News from the Oil Patch: Jan. weather shuts-in 18% of Kansas crude production

Posted May 21, 2024 4:00 PM

News from the Oil Patch, May 20
John P. Tretbar

Winter weather in January wreaked havoc in the oil patch across the U.S., but until now we didn't know the extent of the slowdown here in Kansas. The latest numbers from the Kansas Geological Survey show glacial Kansas crude production in January, down 18% from the month before. Total output in the Sunflower State dropped from the historically low 71,000 barrels a day in December, to just over 58,000 barrels a day in January. Statewide production is down 21% from a year ago. Barton County output was down 15% from December. Ellis County dropped by 12%. Output in Russell County dropped 9.0% while Stafford County dipped 16%.Baker Hughes reports a slight uptick in drilling activity for the week, with 604 active drilling rigs nationwide, an increase one oil rig. The tallies in Texas and Oklahoma were each up one while New Mexico was down two rigs.

The Kansas Rig Count is up slightly from a week ago, but down slightly from a year ago. Independent Oil and Gas Service reports 31 active rigs. The tally is up one rig in eastern Kansas at 14, and unchanged west of Wichita at 17 active rigs.. Drilling was underway on Monday on a lease in Russell County.

Kansas regulators last week okayed six new drilling permits statewide. There's one in Barton County and one in Ellis County out of four in Western Kansas.

Operators completed 34 wells in Kansas last week. Independent Oil and Gas Service reports 15 of those were west of Wichita, including one in Barton County and one in Stafford County.

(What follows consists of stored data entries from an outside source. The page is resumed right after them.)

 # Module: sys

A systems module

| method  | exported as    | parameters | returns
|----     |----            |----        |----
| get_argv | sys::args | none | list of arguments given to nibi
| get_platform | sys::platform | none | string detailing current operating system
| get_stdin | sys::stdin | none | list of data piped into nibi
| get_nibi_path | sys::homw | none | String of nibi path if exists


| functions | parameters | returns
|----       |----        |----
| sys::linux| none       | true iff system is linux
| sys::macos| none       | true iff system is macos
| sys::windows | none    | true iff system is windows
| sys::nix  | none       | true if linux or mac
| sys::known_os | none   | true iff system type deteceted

Government crude purchases for the SPR continue as commercial stockpiles drop. Weekly inventory data from the Energy Information Administration show the government bought another 600,000 barrels of crude last week in its ongoing effort to refill the Strategic Petroleum Reserve. The Energy Department sold off about half of our strategic reserves to stave off big price increases after Russia invaded Ukraine.US commercial crude-oil stockpiles dropped by more than two and a half million barrels last week to 457 million as of May 10. That's about four percent below the five year average for this time of year.

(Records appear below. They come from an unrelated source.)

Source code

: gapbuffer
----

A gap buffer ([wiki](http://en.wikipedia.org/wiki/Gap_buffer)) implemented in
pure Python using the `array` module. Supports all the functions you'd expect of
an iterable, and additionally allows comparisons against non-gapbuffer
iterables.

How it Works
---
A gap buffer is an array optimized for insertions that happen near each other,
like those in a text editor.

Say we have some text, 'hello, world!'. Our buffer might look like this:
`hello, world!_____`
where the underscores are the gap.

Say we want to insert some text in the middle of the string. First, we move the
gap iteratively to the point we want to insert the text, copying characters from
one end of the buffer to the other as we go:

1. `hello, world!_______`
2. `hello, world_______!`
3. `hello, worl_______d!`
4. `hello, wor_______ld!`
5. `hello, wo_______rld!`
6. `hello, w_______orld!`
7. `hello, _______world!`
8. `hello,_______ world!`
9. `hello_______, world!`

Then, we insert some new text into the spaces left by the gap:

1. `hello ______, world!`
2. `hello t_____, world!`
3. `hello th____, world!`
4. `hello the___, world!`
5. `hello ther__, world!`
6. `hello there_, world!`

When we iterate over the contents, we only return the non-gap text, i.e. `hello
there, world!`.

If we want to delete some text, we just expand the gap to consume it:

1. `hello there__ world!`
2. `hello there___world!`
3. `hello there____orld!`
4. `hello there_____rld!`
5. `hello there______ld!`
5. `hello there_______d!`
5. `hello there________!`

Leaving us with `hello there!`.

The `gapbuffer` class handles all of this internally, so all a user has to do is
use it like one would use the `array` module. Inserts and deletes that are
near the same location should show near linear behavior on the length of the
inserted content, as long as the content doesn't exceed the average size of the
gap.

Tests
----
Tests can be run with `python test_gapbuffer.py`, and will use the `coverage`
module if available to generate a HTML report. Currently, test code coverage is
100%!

EIA reported a drop in US crude production for the third week in a row. Domestic operators pumped 13,117,000 barrels per day in the week through May 10. Seasonal declines in production in Alaska account for the difference of 4,000 barrels a day from a week ago, and more, bigger differences from the last several weeks. Output has topped 13.1 million barrels a day in each of the last 16 weekly reports, and in 30 out of the last 31.Tens of thousands of acres are charred in the province of Alberta, where wildfires spurred evacuations in the heart Canada's oil-sands industry. According to CBC News, more than 50 wildfires raged in Alberta by Tuesday (5/14). A provincial agency called Alberta Wildfire said the blazes grew dramatically a week earlier, when the sun came out, the humidity dissipated, and the winds shifted. No injuries have been reported.

The government reported another increase in wells drilled but uncompleted (DUC) in the nation's major shale basins. That hasn't happened for two months in a row since March of last year. It means operators drilled more wells than they completed in the seven shale basins tracked by the government. With DUCs, operators can quickly ramp up production when prices rise. The Energy Information Administration reports a total of 4,510 DUCs nationwide in April, an increase of six wells over March. The March tally was up nine wells from February. The U.S. is a net petroleum exporter, but we import more crude oil that we ship out. The difference went up last week, following several weeks of declines. The Energy Information Administration reports crude imports topped exports by 2.6 million barrels a day in the week through May 10th. Domestic crude exports were down by 333-thousand barrels to 4.1 million barrels a day. Crude imports averaged 6.7 million barrels a day, down about a quarter million barrels from a week ago. The four week average for crude exports and imports are each up about seven percent from a year ago.

Petroleum product exports top imports by nearly 4.3 million barrels a day.  Product imports are down more than 13% week over week, while exports dropped about ten percent.